▶ _Exercise objective_: Your answer should be one number: the count of lines in the records that include the word "between".

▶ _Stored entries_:
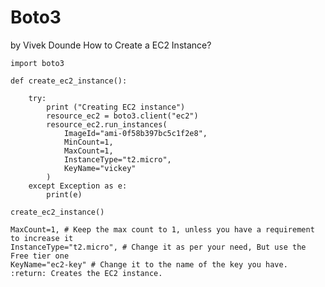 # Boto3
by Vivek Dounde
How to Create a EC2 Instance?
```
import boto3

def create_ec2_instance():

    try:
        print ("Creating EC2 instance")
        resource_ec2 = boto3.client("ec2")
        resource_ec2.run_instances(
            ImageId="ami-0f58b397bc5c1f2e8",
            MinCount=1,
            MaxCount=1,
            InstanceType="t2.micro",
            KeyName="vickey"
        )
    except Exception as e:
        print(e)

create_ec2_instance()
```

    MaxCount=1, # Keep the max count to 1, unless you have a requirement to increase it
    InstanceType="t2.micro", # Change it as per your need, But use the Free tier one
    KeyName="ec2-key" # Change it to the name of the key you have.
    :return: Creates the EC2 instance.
==
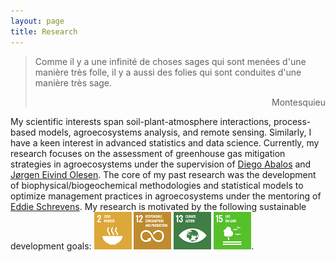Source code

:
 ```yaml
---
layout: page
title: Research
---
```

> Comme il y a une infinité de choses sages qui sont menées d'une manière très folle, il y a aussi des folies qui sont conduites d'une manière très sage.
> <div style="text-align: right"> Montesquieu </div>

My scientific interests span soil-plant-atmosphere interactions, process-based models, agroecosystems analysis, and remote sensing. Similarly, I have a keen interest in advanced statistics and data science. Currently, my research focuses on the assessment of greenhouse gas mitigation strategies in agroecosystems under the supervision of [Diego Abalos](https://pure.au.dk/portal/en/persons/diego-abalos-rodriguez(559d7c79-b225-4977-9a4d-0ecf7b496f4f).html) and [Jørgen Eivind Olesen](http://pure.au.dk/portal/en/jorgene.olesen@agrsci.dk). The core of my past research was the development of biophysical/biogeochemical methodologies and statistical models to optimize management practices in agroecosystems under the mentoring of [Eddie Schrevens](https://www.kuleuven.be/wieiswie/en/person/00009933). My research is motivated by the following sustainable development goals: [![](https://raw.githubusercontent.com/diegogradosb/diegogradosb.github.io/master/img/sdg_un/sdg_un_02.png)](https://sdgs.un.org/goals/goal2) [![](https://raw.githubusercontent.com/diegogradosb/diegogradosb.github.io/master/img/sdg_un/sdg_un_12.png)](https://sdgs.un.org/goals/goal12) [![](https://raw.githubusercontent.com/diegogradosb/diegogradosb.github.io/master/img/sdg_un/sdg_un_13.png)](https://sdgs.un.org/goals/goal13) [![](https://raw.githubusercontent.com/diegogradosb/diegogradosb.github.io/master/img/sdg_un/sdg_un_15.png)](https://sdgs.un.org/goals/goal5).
* * *
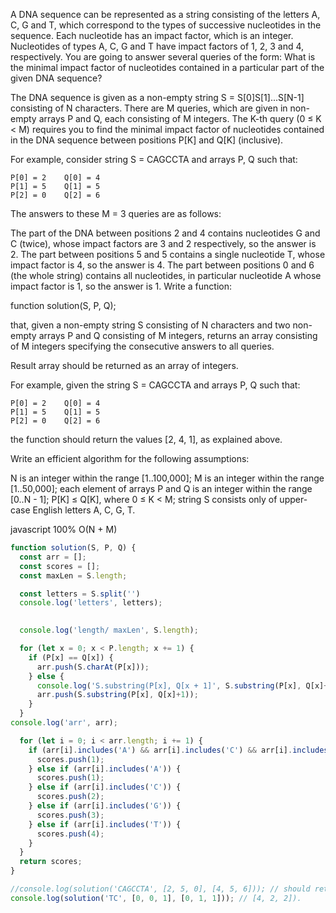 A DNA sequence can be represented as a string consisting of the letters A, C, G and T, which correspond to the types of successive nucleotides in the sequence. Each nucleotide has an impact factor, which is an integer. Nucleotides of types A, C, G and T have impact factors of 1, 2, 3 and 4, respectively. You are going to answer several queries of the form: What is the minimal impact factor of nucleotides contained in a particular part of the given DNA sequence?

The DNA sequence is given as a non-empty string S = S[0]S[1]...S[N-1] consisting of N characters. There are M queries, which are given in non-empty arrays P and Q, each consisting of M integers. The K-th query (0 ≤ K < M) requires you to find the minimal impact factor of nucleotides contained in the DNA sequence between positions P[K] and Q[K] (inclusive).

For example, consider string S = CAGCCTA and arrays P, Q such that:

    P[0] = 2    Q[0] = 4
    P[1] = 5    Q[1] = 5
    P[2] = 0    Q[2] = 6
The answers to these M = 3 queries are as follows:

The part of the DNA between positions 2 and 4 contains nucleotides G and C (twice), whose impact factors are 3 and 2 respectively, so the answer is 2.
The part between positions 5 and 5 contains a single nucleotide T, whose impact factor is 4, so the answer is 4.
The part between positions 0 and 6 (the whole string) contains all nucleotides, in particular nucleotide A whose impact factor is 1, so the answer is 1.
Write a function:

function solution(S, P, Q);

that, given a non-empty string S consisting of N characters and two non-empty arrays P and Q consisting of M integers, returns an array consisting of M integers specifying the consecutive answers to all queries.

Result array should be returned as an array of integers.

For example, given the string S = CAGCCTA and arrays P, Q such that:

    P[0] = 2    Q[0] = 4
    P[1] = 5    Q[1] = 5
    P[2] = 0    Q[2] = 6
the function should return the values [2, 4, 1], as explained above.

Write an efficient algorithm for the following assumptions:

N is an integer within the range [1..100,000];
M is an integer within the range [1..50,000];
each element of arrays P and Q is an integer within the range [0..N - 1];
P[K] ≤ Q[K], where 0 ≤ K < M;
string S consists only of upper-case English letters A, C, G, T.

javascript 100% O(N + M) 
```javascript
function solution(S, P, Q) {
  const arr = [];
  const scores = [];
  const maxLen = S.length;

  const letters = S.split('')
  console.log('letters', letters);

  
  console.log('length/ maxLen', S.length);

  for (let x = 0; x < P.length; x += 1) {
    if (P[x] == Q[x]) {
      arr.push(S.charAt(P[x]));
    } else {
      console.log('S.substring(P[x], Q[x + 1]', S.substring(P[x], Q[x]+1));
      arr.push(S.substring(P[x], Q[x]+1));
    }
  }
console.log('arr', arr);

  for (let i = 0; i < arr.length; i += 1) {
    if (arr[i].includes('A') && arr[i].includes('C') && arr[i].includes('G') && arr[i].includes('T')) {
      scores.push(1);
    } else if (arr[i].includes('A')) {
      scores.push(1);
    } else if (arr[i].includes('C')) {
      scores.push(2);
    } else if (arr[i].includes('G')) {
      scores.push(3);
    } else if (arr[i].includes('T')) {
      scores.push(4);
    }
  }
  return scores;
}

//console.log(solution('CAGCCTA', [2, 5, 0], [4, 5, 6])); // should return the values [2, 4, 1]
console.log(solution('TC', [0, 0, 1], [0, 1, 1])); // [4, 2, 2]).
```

▶ _Response to this exercise_: 4